Dr. Stiell is recognized across the global medical community for his work in producing data to drive rule-making within hospital settings. Guidelines to assist emergencv room doctors have been developed by him, so ER physicians are enabled logically to determine when medical tests should be prescribed for knee injuries, concussions and spinal injuries, as well as a risk scale for heart failure. More recently he has been instrumental in producing a new study to demonstrate how an assessment tool can be of immeasurable help to emergency-room doctors required to make critical decisions about how to respond to patients with breathing difficulties.

Patients experiencing difficulties breathing as a result of chronic obstructive pulmonary disorder (COPD) are frequent visitors to hospital emergency rooms, presenting doctors with a dilemma. COPD is a serious disease of the lungs that is often attributed to smoking. The condition can be severely aggravated with the onset of a simple cold or flu, leaving COPD patients struggling for air with their compromised lungs. Faced with such patients, doctors on duty must arrive at a decision whether to admit patients to hospital or to send them back home after treatment, based on their assessment.

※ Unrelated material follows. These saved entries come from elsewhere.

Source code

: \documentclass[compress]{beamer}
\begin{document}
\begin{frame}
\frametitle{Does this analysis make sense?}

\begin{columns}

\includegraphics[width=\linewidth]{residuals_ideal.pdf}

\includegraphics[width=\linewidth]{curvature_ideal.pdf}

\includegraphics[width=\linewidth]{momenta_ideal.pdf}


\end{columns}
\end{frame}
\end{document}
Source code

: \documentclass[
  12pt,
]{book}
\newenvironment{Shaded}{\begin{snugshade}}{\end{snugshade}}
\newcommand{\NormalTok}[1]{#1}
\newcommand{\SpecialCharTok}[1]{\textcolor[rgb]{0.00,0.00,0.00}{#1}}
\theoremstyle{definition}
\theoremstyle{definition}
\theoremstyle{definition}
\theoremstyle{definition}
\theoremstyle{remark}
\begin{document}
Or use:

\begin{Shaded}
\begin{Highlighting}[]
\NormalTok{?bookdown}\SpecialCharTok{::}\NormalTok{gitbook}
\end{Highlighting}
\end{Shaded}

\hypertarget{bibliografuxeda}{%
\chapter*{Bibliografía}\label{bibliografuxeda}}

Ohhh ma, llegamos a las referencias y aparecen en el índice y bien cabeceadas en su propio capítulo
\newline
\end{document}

Dr. Stiell, with his immense experience as a seasoned ER physician emphasizes the importance for patients and hospitals that the correct COPD patients -- those most likely to develop dangerous complications -- be admitted. Emergency doctors have relied on their experience and clinical judgment in the past, along with consultations on occasion, when they reach their informed determinations. But that decision-making can be fraught with the potential for deleterious results arising on occasion.

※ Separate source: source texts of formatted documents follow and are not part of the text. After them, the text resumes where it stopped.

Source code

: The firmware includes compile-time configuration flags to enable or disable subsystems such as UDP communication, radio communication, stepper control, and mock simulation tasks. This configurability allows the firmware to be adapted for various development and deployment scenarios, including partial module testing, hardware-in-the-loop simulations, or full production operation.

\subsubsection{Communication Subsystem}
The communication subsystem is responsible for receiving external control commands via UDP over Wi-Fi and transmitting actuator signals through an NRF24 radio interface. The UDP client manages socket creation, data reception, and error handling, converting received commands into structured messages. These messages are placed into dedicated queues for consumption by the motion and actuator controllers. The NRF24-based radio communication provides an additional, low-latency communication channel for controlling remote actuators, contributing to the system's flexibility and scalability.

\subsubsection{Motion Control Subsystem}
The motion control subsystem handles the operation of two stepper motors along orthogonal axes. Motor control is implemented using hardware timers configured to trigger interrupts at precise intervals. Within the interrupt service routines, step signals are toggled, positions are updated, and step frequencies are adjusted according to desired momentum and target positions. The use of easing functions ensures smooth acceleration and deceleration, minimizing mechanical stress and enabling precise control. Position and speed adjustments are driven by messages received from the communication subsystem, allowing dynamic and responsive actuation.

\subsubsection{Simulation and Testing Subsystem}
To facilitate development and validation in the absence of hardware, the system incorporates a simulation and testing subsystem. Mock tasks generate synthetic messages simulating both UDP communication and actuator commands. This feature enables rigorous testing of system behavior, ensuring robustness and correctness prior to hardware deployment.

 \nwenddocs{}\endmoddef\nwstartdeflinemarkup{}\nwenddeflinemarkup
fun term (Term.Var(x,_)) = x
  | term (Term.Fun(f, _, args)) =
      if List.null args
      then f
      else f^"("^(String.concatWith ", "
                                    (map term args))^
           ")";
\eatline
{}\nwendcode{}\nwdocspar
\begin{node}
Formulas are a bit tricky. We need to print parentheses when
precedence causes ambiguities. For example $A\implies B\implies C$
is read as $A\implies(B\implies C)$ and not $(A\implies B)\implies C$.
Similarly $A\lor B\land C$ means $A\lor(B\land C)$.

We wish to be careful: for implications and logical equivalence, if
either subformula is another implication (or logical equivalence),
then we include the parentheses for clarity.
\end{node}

About 38 percent of COPD patients in Canada were admitted to hospital after arrival at an emergency department with shortness of breath, according to earlier research published by Dr. Stiell. Many of those presenting with such symptoms have been sent home following their assessment and treatment, and among them some patients suffered seriously compromising events, the result of which was that some of these patients died. This is an obviously critical issue requiring a solution.

Ottawa-COPD-Risk-Scale

So together with his research team Dr. Stiell examined medical data arising out of 945 COPD cases to identify the common characteristics of high-risk patients which they then used to develop a ten-point "risk scale" to be used by ER doctors to more accurately identify those patients who are most likely to develop dangerous complications. The study tested the validity of the risk scale based on the experience of ER doctors from six Canadian hospitals, and it was published in the Canadian Medical Association Journal.

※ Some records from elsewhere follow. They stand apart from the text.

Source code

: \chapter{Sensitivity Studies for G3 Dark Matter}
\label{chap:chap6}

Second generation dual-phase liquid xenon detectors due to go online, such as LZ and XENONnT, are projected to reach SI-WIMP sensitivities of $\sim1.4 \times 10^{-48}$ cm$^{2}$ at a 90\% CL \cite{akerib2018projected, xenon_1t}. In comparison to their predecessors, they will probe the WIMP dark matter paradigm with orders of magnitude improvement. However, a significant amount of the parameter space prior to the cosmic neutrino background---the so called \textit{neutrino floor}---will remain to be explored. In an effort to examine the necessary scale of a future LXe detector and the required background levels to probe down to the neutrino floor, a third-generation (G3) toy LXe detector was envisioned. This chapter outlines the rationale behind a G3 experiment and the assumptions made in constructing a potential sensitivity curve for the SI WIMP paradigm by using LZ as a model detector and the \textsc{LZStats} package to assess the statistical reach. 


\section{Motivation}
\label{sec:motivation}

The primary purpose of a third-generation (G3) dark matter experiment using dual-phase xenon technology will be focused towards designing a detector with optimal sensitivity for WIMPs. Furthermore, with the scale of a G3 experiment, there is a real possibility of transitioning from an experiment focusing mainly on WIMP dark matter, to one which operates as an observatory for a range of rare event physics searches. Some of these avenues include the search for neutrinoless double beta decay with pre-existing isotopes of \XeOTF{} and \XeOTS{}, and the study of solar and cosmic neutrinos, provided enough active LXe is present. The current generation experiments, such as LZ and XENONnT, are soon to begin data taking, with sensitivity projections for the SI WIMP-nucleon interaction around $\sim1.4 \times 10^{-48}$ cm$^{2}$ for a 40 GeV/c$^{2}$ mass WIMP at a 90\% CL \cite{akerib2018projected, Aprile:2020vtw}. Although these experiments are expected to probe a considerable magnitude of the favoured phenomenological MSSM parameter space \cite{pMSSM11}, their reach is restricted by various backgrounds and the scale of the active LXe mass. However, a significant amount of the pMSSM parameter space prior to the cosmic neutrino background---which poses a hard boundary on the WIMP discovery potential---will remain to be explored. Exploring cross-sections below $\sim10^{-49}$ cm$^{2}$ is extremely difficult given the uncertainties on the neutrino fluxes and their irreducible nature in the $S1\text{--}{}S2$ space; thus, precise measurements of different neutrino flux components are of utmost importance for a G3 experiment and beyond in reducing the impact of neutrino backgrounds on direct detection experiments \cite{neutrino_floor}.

The finding was that through employment of the features identified in the scale, emergency-room physicians were enabled to improve their predictions significantly to identify which patients  were likely to suffer dangerous complications in the short term. A total of 1,415 COPD patient records were studied. Of that number, 135 had suffered serious setbacks in the month following their visit to an emergency room. Using conventional assessment methodology 52 percent of cases were correctly predicted for serious complications. With the use of the risk scale that number jumped to 79.3 percent correct predictions.

What resulted from that increased accuracy, predictably, was a modest hospital admission increase. Dr. Stiell is satisfied that the COPD scale presents doctors with an objective measure of the risk faced by patients with COPD, a score that is not considered in isolation of social factors, as, for example, whether the patient has access to a caregiver and family doctor.